• Assignment: Go to the line below containing "https://kelly123456789.github.io/shop/pay-success.html" and print exactly from there through the line containing "### Detector Layout and Training Data", both included. Print nothing else.

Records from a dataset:
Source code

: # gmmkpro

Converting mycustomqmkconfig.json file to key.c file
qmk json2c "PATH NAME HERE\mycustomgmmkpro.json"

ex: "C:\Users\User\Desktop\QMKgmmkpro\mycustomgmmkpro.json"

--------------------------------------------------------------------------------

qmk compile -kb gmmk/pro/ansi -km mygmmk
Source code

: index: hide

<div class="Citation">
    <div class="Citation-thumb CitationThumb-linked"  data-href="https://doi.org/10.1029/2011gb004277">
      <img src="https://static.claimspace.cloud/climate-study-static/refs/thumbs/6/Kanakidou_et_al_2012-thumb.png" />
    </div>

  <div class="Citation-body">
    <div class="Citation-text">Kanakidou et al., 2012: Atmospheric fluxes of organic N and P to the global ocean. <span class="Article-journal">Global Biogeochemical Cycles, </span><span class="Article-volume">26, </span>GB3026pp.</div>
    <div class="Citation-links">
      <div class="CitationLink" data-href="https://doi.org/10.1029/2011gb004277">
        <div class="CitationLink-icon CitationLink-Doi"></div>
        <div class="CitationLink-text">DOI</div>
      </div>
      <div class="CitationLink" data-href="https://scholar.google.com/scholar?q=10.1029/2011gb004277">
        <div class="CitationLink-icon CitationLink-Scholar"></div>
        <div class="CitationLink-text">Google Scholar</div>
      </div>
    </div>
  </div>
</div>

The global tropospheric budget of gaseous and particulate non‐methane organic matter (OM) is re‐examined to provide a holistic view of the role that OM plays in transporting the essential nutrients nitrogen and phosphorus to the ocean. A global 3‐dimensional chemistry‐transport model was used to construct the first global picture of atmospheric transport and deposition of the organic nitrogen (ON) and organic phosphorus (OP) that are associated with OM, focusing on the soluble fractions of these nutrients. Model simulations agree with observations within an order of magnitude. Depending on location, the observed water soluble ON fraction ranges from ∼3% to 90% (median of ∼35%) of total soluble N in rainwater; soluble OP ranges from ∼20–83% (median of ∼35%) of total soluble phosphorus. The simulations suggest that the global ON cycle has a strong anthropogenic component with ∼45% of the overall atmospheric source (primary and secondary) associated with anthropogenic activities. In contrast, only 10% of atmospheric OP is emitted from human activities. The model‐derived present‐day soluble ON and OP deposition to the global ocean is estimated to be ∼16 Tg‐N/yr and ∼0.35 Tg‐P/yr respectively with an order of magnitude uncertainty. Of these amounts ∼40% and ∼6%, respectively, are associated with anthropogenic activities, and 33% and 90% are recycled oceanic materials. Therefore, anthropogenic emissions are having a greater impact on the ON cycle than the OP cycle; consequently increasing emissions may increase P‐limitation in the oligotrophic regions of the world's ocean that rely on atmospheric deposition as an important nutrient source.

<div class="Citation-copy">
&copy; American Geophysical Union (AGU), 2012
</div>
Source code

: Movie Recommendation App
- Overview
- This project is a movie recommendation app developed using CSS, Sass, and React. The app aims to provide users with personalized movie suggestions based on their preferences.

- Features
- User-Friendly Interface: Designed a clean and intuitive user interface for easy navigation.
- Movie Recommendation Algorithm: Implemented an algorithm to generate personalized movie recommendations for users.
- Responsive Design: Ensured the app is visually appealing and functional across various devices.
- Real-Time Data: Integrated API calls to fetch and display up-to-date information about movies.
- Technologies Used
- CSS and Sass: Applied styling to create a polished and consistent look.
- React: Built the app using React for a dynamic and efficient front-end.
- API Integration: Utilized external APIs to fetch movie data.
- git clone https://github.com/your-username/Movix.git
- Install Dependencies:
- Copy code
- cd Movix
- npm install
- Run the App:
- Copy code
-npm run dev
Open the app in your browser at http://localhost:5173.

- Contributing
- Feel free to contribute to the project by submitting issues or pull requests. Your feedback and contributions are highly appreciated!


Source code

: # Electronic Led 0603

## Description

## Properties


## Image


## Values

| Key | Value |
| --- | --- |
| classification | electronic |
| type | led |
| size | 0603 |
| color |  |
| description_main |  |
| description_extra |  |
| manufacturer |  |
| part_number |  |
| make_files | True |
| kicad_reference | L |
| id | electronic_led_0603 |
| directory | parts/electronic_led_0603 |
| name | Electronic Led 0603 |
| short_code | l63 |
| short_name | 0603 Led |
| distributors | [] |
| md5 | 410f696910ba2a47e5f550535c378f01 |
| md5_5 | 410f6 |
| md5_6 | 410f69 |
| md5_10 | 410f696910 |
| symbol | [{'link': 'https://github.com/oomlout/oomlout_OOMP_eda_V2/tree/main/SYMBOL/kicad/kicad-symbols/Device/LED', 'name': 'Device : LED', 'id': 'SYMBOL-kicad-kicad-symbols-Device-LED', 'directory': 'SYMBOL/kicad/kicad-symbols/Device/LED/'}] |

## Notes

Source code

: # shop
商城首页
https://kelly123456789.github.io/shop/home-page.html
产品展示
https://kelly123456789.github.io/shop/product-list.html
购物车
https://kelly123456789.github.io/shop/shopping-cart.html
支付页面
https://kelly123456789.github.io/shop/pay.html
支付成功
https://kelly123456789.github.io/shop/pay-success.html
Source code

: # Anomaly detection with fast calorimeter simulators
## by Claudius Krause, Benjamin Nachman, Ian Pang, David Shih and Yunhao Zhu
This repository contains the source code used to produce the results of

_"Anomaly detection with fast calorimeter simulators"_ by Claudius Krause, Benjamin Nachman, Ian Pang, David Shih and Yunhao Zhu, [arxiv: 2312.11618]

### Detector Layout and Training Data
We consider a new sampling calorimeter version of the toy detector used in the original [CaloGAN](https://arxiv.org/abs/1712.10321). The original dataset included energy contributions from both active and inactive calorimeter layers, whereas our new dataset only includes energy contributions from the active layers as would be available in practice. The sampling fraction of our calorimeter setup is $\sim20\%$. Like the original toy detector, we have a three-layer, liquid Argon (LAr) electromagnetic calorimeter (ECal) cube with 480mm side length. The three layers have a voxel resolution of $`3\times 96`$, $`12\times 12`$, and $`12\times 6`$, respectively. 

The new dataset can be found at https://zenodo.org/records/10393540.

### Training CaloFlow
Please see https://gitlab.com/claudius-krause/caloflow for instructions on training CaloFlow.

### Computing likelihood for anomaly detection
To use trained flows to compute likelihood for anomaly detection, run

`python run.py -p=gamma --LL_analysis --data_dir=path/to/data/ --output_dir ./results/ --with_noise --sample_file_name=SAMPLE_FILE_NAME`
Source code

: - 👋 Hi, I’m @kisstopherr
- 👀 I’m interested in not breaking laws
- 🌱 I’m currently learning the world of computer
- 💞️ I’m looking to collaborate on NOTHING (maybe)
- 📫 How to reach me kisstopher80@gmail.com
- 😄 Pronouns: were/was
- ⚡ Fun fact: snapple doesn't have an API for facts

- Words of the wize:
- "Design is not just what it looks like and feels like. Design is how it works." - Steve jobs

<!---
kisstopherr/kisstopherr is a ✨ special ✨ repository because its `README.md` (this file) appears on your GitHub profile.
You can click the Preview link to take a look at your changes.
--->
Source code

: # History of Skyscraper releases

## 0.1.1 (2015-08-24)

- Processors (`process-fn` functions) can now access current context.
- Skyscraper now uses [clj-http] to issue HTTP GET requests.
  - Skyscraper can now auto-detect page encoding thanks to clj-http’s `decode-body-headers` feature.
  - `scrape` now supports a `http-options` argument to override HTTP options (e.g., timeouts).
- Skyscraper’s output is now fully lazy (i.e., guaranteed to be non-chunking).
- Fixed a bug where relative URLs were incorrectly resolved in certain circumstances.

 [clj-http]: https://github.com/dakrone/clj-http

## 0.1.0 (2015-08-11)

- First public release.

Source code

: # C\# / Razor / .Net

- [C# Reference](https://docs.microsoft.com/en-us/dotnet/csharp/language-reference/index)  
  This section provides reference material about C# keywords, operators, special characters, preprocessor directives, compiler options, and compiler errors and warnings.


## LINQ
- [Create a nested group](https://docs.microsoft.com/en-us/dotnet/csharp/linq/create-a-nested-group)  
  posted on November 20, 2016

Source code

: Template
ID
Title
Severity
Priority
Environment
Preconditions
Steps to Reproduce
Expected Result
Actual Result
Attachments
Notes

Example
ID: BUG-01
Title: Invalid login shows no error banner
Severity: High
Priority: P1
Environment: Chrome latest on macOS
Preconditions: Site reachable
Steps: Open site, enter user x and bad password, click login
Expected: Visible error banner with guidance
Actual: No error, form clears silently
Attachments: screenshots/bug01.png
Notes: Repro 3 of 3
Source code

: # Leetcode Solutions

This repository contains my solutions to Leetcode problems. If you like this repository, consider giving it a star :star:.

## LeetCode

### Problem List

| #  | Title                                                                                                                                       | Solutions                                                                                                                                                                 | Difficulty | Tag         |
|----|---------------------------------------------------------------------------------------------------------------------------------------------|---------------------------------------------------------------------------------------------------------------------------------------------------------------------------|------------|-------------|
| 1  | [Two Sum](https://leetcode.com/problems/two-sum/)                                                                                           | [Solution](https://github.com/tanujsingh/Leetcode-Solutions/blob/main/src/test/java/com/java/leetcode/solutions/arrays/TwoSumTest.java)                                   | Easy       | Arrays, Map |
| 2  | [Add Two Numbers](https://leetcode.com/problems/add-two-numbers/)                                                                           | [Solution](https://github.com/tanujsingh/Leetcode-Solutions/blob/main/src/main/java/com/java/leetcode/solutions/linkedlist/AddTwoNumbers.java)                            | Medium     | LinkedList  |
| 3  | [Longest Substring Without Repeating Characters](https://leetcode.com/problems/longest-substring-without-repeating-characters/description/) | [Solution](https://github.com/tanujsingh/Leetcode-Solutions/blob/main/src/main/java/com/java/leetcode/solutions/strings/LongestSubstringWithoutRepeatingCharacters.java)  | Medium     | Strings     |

• Output of the task:
https://kelly123456789.github.io/shop/pay-success.html
Source code

: # Anomaly detection with fast calorimeter simulators
## by Claudius Krause, Benjamin Nachman, Ian Pang, David Shih and Yunhao Zhu
This repository contains the source code used to produce the results of

_"Anomaly detection with fast calorimeter simulators"_ by Claudius Krause, Benjamin Nachman, Ian Pang, David Shih and Yunhao Zhu, [arxiv: 2312.11618]

### Detector Layout and Training Data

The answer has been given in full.